• Information:
◇ ◇ ◇ ◇
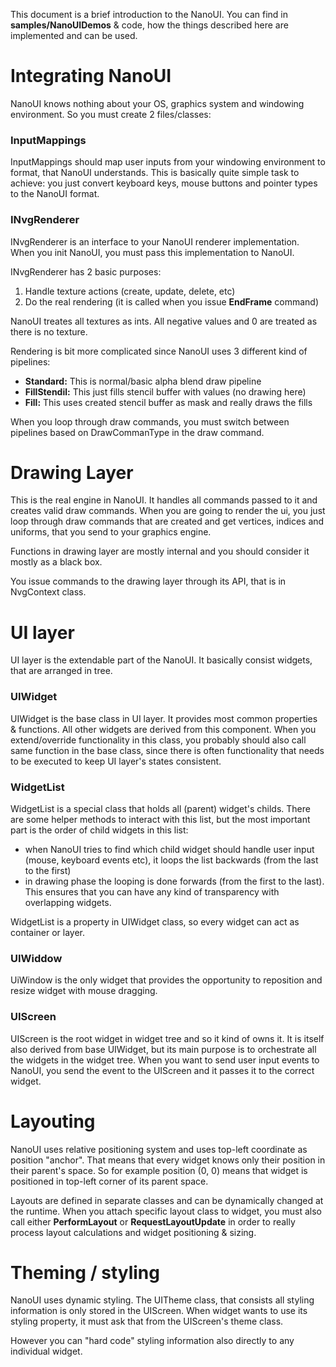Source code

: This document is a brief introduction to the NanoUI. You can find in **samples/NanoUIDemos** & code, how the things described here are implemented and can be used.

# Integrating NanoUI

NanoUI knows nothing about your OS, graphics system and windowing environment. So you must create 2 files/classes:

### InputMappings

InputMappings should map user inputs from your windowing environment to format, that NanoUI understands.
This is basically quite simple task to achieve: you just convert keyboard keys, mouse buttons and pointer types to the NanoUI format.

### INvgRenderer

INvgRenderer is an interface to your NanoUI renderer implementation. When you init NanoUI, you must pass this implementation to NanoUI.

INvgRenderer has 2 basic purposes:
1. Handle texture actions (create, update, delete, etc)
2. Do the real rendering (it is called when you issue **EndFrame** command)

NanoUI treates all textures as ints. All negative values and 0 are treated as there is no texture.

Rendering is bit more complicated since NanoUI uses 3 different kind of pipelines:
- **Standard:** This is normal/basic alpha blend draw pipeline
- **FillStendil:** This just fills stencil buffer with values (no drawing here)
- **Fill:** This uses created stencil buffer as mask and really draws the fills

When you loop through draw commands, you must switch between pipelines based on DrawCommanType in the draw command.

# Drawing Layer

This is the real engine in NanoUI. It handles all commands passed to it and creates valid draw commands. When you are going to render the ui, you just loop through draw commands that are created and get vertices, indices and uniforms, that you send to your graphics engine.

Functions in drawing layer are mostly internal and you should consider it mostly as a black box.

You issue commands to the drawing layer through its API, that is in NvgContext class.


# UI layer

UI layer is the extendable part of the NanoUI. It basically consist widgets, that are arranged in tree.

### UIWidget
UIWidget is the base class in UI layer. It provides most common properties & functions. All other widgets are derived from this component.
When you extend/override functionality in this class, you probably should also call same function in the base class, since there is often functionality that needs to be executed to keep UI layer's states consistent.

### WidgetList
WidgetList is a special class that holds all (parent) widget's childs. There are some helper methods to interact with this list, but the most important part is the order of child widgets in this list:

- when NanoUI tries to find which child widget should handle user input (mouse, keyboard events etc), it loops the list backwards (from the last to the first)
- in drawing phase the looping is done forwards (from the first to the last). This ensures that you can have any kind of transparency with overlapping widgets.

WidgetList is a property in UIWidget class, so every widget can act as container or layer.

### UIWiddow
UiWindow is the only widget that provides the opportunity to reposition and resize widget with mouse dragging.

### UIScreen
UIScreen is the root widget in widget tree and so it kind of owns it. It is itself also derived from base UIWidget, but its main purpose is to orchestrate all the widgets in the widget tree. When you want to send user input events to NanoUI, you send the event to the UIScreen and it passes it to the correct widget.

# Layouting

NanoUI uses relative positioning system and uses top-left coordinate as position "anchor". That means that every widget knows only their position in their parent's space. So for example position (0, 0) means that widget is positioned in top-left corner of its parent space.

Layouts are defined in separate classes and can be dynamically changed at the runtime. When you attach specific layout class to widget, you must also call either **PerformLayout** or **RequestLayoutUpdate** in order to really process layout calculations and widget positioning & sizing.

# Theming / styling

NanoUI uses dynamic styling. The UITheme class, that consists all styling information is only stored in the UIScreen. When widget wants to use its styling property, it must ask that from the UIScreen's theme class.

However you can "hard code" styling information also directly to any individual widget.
◇ ◇ ◇ ◇
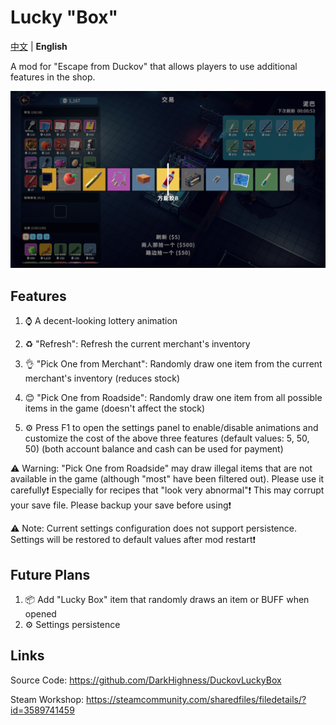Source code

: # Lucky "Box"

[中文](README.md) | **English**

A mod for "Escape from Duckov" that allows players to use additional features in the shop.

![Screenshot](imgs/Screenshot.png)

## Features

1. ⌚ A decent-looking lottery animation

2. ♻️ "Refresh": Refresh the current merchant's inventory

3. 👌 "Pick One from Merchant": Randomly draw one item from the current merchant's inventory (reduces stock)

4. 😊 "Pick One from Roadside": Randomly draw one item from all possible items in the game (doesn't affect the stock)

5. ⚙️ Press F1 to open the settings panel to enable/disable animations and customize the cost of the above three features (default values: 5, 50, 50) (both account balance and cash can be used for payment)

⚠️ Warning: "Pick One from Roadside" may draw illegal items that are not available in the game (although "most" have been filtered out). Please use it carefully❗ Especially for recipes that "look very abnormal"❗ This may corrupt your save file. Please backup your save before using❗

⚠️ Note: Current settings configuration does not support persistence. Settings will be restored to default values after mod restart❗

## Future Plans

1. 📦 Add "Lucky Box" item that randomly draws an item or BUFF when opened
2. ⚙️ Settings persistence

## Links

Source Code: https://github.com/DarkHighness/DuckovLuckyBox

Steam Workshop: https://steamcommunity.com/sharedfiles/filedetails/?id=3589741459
◇ ◇ ◇ ◇
• How to complete this task:
Print exactly the lines above from the one with "- **Standard:** This" to the one with "### UIScreen", including both.

• Task result:
- **Standard:** This is normal/basic alpha blend draw pipeline
- **FillStendil:** This just fills stencil buffer with values (no drawing here)
- **Fill:** This uses created stencil buffer as mask and really draws the fills

When you loop through draw commands, you must switch between pipelines based on DrawCommanType in the draw command.

# Drawing Layer

This is the real engine in NanoUI. It handles all commands passed to it and creates valid draw commands. When you are going to render the ui, you just loop through draw commands that are created and get vertices, indices and uniforms, that you send to your graphics engine.

Functions in drawing layer are mostly internal and you should consider it mostly as a black box.

You issue commands to the drawing layer through its API, that is in NvgContext class.


# UI layer

UI layer is the extendable part of the NanoUI. It basically consist widgets, that are arranged in tree.

### UIWidget
UIWidget is the base class in UI layer. It provides most common properties & functions. All other widgets are derived from this component.
When you extend/override functionality in this class, you probably should also call same function in the base class, since there is often functionality that needs to be executed to keep UI layer's states consistent.

### WidgetList
WidgetList is a special class that holds all (parent) widget's childs. There are some helper methods to interact with this list, but the most important part is the order of child widgets in this list:

- when NanoUI tries to find which child widget should handle user input (mouse, keyboard events etc), it loops the list backwards (from the last to the first)
- in drawing phase the looping is done forwards (from the first to the last). This ensures that you can have any kind of transparency with overlapping widgets.

WidgetList is a property in UIWidget class, so every widget can act as container or layer.

### UIWiddow
UiWindow is the only widget that provides the opportunity to reposition and resize widget with mouse dragging.

### UIScreen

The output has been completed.